Would you print the data below exactly, leaving out every picture?

* [DATASET RECORDS]:
↓↓↓

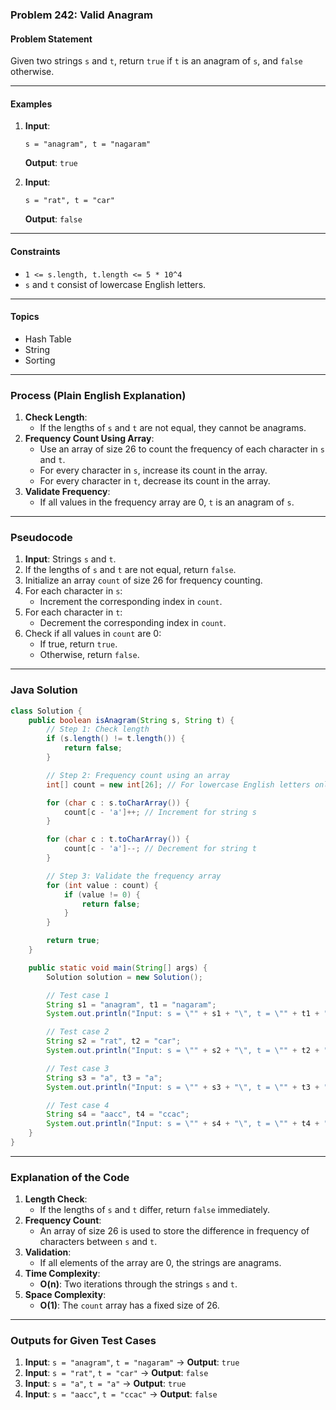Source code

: ### Problem 242: Valid Anagram

#### Problem Statement
Given two strings `s` and `t`, return `true` if `t` is an anagram of `s`, and `false` otherwise.

---

#### Examples

1. **Input**:  
   ```
   s = "anagram", t = "nagaram"
   ```
   **Output**: `true`

2. **Input**:  
   ```
   s = "rat", t = "car"
   ```
   **Output**: `false`

---

#### Constraints
- `1 <= s.length, t.length <= 5 * 10^4`
- `s` and `t` consist of lowercase English letters.

---

#### Topics
- Hash Table
- String
- Sorting

---

### Process (Plain English Explanation)

1. **Check Length**: 
   - If the lengths of `s` and `t` are not equal, they cannot be anagrams.
2. **Frequency Count Using Array**:
   - Use an array of size 26 to count the frequency of each character in `s` and `t`.
   - For every character in `s`, increase its count in the array.
   - For every character in `t`, decrease its count in the array.
3. **Validate Frequency**:
   - If all values in the frequency array are 0, `t` is an anagram of `s`.

---

### Pseudocode

1. **Input**: Strings `s` and `t`.
2. If the lengths of `s` and `t` are not equal, return `false`.
3. Initialize an array `count` of size 26 for frequency counting.
4. For each character in `s`:
   - Increment the corresponding index in `count`.
5. For each character in `t`:
   - Decrement the corresponding index in `count`.
6. Check if all values in `count` are 0:
   - If true, return `true`.
   - Otherwise, return `false`.

---

### Java Solution

```java
class Solution {
    public boolean isAnagram(String s, String t) {
        // Step 1: Check length
        if (s.length() != t.length()) {
            return false;
        }

        // Step 2: Frequency count using an array
        int[] count = new int[26]; // For lowercase English letters only

        for (char c : s.toCharArray()) {
            count[c - 'a']++; // Increment for string s
        }

        for (char c : t.toCharArray()) {
            count[c - 'a']--; // Decrement for string t
        }

        // Step 3: Validate the frequency array
        for (int value : count) {
            if (value != 0) {
                return false;
            }
        }

        return true;
    }

    public static void main(String[] args) {
        Solution solution = new Solution();

        // Test case 1
        String s1 = "anagram", t1 = "nagaram";
        System.out.println("Input: s = \"" + s1 + "\", t = \"" + t1 + "\" -> Output: " + solution.isAnagram(s1, t1)); // Expected: true

        // Test case 2
        String s2 = "rat", t2 = "car";
        System.out.println("Input: s = \"" + s2 + "\", t = \"" + t2 + "\" -> Output: " + solution.isAnagram(s2, t2)); // Expected: false

        // Test case 3
        String s3 = "a", t3 = "a";
        System.out.println("Input: s = \"" + s3 + "\", t = \"" + t3 + "\" -> Output: " + solution.isAnagram(s3, t3)); // Expected: true

        // Test case 4
        String s4 = "aacc", t4 = "ccac";
        System.out.println("Input: s = \"" + s4 + "\", t = \"" + t4 + "\" -> Output: " + solution.isAnagram(s4, t4)); // Expected: false
    }
}
```

---

### Explanation of the Code

1. **Length Check**:
   - If the lengths of `s` and `t` differ, return `false` immediately.
2. **Frequency Count**:
   - An array of size 26 is used to store the difference in frequency of characters between `s` and `t`.
3. **Validation**:
   - If all elements of the array are 0, the strings are anagrams.
4. **Time Complexity**:
   - **O(n)**: Two iterations through the strings `s` and `t`.
5. **Space Complexity**:
   - **O(1)**: The `count` array has a fixed size of 26.

---

### Outputs for Given Test Cases

1. **Input**: `s = "anagram"`, `t = "nagaram"` -> **Output**: `true`
2. **Input**: `s = "rat"`, `t = "car"` -> **Output**: `false`
3. **Input**: `s = "a"`, `t = "a"` -> **Output**: `true`
4. **Input**: `s = "aacc"`, `t = "ccac"` -> **Output**: `false`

↑↑↑

* [SOLUTION TO THE PROBLEM]:
Source code

: ### Problem 242: Valid Anagram

#### Problem Statement
Given two strings `s` and `t`, return `true` if `t` is an anagram of `s`, and `false` otherwise.

---

#### Examples

1. **Input**:  
   ```
   s = "anagram", t = "nagaram"
   ```
   **Output**: `true`

2. **Input**:  
   ```
   s = "rat", t = "car"
   ```
   **Output**: `false`

---

#### Constraints
- `1 <= s.length, t.length <= 5 * 10^4`
- `s` and `t` consist of lowercase English letters.

---

#### Topics
- Hash Table
- String
- Sorting

---

### Process (Plain English Explanation)

1. **Check Length**: 
   - If the lengths of `s` and `t` are not equal, they cannot be anagrams.
2. **Frequency Count Using Array**:
   - Use an array of size 26 to count the frequency of each character in `s` and `t`.
   - For every character in `s`, increase its count in the array.
   - For every character in `t`, decrease its count in the array.
3. **Validate Frequency**:
   - If all values in the frequency array are 0, `t` is an anagram of `s`.

---

### Pseudocode

1. **Input**: Strings `s` and `t`.
2. If the lengths of `s` and `t` are not equal, return `false`.
3. Initialize an array `count` of size 26 for frequency counting.
4. For each character in `s`:
   - Increment the corresponding index in `count`.
5. For each character in `t`:
   - Decrement the corresponding index in `count`.
6. Check if all values in `count` are 0:
   - If true, return `true`.
   - Otherwise, return `false`.

---

### Java Solution

```java
class Solution {
    public boolean isAnagram(String s, String t) {
        // Step 1: Check length
        if (s.length() != t.length()) {
            return false;
        }

        // Step 2: Frequency count using an array
        int[] count = new int[26]; // For lowercase English letters only

        for (char c : s.toCharArray()) {
            count[c - 'a']++; // Increment for string s
        }

        for (char c : t.toCharArray()) {
            count[c - 'a']--; // Decrement for string t
        }

        // Step 3: Validate the frequency array
        for (int value : count) {
            if (value != 0) {
                return false;
            }
        }

        return true;
    }

    public static void main(String[] args) {
        Solution solution = new Solution();

        // Test case 1
        String s1 = "anagram", t1 = "nagaram";
        System.out.println("Input: s = \"" + s1 + "\", t = \"" + t1 + "\" -> Output: " + solution.isAnagram(s1, t1)); // Expected: true

        // Test case 2
        String s2 = "rat", t2 = "car";
        System.out.println("Input: s = \"" + s2 + "\", t = \"" + t2 + "\" -> Output: " + solution.isAnagram(s2, t2)); // Expected: false

        // Test case 3
        String s3 = "a", t3 = "a";
        System.out.println("Input: s = \"" + s3 + "\", t = \"" + t3 + "\" -> Output: " + solution.isAnagram(s3, t3)); // Expected: true

        // Test case 4
        String s4 = "aacc", t4 = "ccac";
        System.out.println("Input: s = \"" + s4 + "\", t = \"" + t4 + "\" -> Output: " + solution.isAnagram(s4, t4)); // Expected: false
    }
}
```

---

### Explanation of the Code

1. **Length Check**:
   - If the lengths of `s` and `t` differ, return `false` immediately.
2. **Frequency Count**:
   - An array of size 26 is used to store the difference in frequency of characters between `s` and `t`.
3. **Validation**:
   - If all elements of the array are 0, the strings are anagrams.
4. **Time Complexity**:
   - **O(n)**: Two iterations through the strings `s` and `t`.
5. **Space Complexity**:
   - **O(1)**: The `count` array has a fixed size of 26.

---

### Outputs for Given Test Cases

1. **Input**: `s = "anagram"`, `t = "nagaram"` -> **Output**: `true`
2. **Input**: `s = "rat"`, `t = "car"` -> **Output**: `false`
3. **Input**: `s = "a"`, `t = "a"` -> **Output**: `true`
4. **Input**: `s = "aacc"`, `t = "ccac"` -> **Output**: `false`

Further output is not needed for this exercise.